Kevin Hatchi

Personal information
- Full name: Kevin Roland Benjamin Germain Hatchi
- Date of birth: 6 August 1981 (age 44)
- Place of birth: Paris, France
- Height: 1.78 m (5 ft 10 in)
- Positions: Defender; winger;

Youth career
- 1997–2001: AJ Auxerre

Senior career*
- Years: Team / Apps / (Gls)
- 2001–2002: US Créteil-Lusitanos / 17 / (0)
- 2002–2005: Grenoble Foot 38 / 77 / (1)
- 2005–2007: Excelsior Mouscron / 44 / (2)
- 2007–2008: Tours FC / 13 / (0)
- 2008: R.A.E.C. Mons / 12 / (0)
- 2009: FC Seoul / 11 / (0)
- 2009–2010: Astra Ploieşti / 7 / (0)
- 2011: Montreal Impact / 8 / (1)
- 2012: FC Edmonton / 21 / (1)

= Kevin Hatchi =

French footballer (born 1981)

Kevin Hatchi (born 6 August 1981) is a French footballer who most recently played for FC Edmonton in the North American Soccer League.

==Career==

===World Traveller===
On 4 March 2009 the midfielder left R.A.E.C. Mons to join FC Seoul, the French player's contract with the Belgian club expired at the end of the season. He made his debut in FC Seoul at 2009 K-League opening match against Chunnam Dragons. He then signed for Astra Ploieşti in 2009 for one year.
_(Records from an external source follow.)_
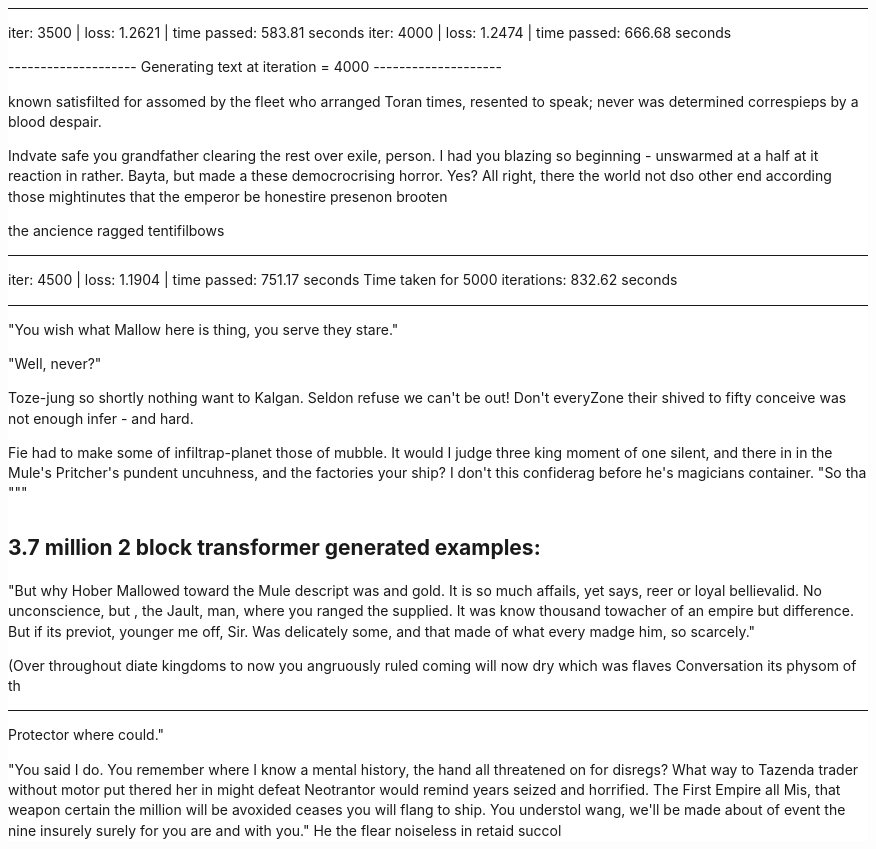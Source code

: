 ----------------------------------------------------------------------------------------------------
iter: 3500 | loss: 1.2621 | time passed: 583.81 seconds
iter: 4000 | loss: 1.2474 | time passed: 666.68 seconds

-------------------- Generating text at iteration = 4000 --------------------

known satisfilted for assomed by the fleet who arranged Toran times, resented to speak; never 
was determined correspieps by a blood despair. 

Indvate safe you grandfather clearing the rest over exile, person. I had you blazing so beginning - 
unswarmed at a half at it 
reaction in rather. Bayta, but made a these democrocrising horror. Yes? All right, there the world 
not dso other end according those mightinutes that the emperor be honestire presenon brooten 

the ancience ragged tentifilbows 

----------------------------------------------------------------------------------------------------
iter: 4500 | loss: 1.1904 | time passed: 751.17 seconds
Time taken for 5000 iterations: 832.62 seconds

----------------------------------------------------------------------------------------------------


"You wish what Mallow here is thing, you serve they stare." 

"Well, never?" 

Toze-jung so shortly nothing want to Kalgan. Seldon refuse we can't be out! Don't everyZone their 
shived to fifty conceive was not enough infer - and hard. 

Fie had to make some of infiltrap-planet those of mubble. It would I judge three king moment of one silent, and 
there in in the Mule's Pritcher's pundent uncuhness, 
and the factories your ship? I don't this confiderag 
before he's magicians container. "So tha
"""

## 3.7 million 2 block transformer generated examples:

"But why Hober Mallowed toward the Mule descript was and gold. It is so much affails, yet says, reer or loyal 
bellievalid. No unconscience, but , the Jault, man, where you ranged the supplied. It was know 
thousand towacher of an empire but difference. But if its previot, younger me off, Sir. Was delicately 
some, and that made of what every madge him, so scarcely." 


(Over throughout diate kingdoms to now you angruously ruled coming will now dry which was 
flaves Conversation its physom of th

----------------------------------------------------------------------------------------------------

Protector where could." 

"You said I do. You remember where I know a mental history, the hand all threatened on for 
disregs? What way to Tazenda trader without motor put thered her in might defeat Neotrantor would remind years 
seized and horrified. The First Empire all Mis, that weapon certain the million will be avoxided 
ceases you will flang to ship. You understol wang, we'll be made about of event the 
nine insurely surely for you are and with you." He the flear noiseless in retaid succol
On 10 February 2011, Hatchi signed a one-year deal with the Montreal Impact. He made his debut, and scored his first goal, for his new club on 16 April 2011, a 2–1 loss to the Carolina RailHawks. Hatchi was released by Montreal on 15 June 2011.

He joined FC Edmonton of the North American Soccer League on 17 November 2011.